Lebih dalam mengenai teknis KWS dijelaskan oleh Yuli Christiono, fungsional Dumas KPK. Beliau menjelaskan bahwa bentuk KWS ini bisa diterapkan dalam Kementerian/Lembaga dengan memanfaatkan peran Information Technology (IT)/Teknologi Informasi disesuaikan dengan kebutuhan dan peruntukkannya. Saluran yang akan dibangun ini diharapkan ter-Integrasi langsung dengan KPK.

 

Kementerian Kesehatan sendiri sebenarnya telah membangun sebuah sistem yang menyerupai KWS pada tahun 2010 yaitu PTRC (Pusat Tanggap Reaksi Cepat). PTRC sendiri merupakan sebuah sistem yang dibangun sudah canggih, hanya saja jumlah pelapor yang memanfaatkan saran ini untuk pengaduan masih sangat minim. Pelapor cenderung memberikan pertanyaan tentang program Kemenkes, bukan bersifat pengaduan seperti yang diperuntukkan pada awalnya.

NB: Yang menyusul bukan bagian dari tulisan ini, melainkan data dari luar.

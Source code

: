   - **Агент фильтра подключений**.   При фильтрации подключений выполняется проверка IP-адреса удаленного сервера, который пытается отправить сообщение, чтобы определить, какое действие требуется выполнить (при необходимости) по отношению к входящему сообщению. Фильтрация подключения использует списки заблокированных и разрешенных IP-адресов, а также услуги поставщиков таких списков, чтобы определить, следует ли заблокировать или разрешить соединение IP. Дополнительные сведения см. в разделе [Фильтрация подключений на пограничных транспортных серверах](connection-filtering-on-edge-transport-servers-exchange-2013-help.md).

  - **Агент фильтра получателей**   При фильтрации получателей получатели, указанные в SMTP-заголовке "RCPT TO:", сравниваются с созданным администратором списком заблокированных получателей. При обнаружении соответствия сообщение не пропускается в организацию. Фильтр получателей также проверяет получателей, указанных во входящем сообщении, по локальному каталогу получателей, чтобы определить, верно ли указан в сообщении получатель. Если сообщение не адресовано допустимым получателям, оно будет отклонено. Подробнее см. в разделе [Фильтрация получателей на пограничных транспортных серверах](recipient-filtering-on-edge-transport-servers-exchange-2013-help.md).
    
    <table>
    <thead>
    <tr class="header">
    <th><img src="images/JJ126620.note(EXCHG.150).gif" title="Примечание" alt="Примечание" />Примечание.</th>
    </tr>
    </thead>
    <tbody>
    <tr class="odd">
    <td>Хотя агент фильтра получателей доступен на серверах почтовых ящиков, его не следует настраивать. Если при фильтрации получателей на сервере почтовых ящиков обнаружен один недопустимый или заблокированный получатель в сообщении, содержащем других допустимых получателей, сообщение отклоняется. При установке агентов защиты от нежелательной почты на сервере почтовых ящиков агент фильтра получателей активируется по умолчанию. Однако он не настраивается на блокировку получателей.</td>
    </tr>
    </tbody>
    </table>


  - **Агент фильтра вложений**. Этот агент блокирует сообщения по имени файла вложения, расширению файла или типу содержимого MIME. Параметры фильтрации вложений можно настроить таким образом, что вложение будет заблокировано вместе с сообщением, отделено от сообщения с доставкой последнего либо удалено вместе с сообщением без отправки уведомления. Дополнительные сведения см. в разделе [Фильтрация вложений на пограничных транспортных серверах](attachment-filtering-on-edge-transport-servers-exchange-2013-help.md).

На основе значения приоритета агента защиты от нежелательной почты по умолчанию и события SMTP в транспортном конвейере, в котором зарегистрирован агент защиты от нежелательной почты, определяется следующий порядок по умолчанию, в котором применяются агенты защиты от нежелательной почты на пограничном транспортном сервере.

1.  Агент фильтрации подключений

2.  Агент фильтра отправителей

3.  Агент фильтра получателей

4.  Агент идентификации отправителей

PTRC ditangani dan dikelola oleh PUSKOMLIK sehingga dalam perlindungan kerahasiaan pelapor sangat sulit,  dikarenakan kedekatan PUSKOMLIK dengan pihak media/wartawan.

 

Diakhir rapat ini Bapak Irjen mengharapkan semua jajaran dan pihak terkait dari Kementerian Kesehatan dapat bersama-sama membangun sistem Whistleblower di Kementerian Kesehatan dengan memanfaatkan dan mengembangkan sumber daya, sarana dan prasarana yang telah ada sehingga dapat tercapai Whistleblower System yang optimal.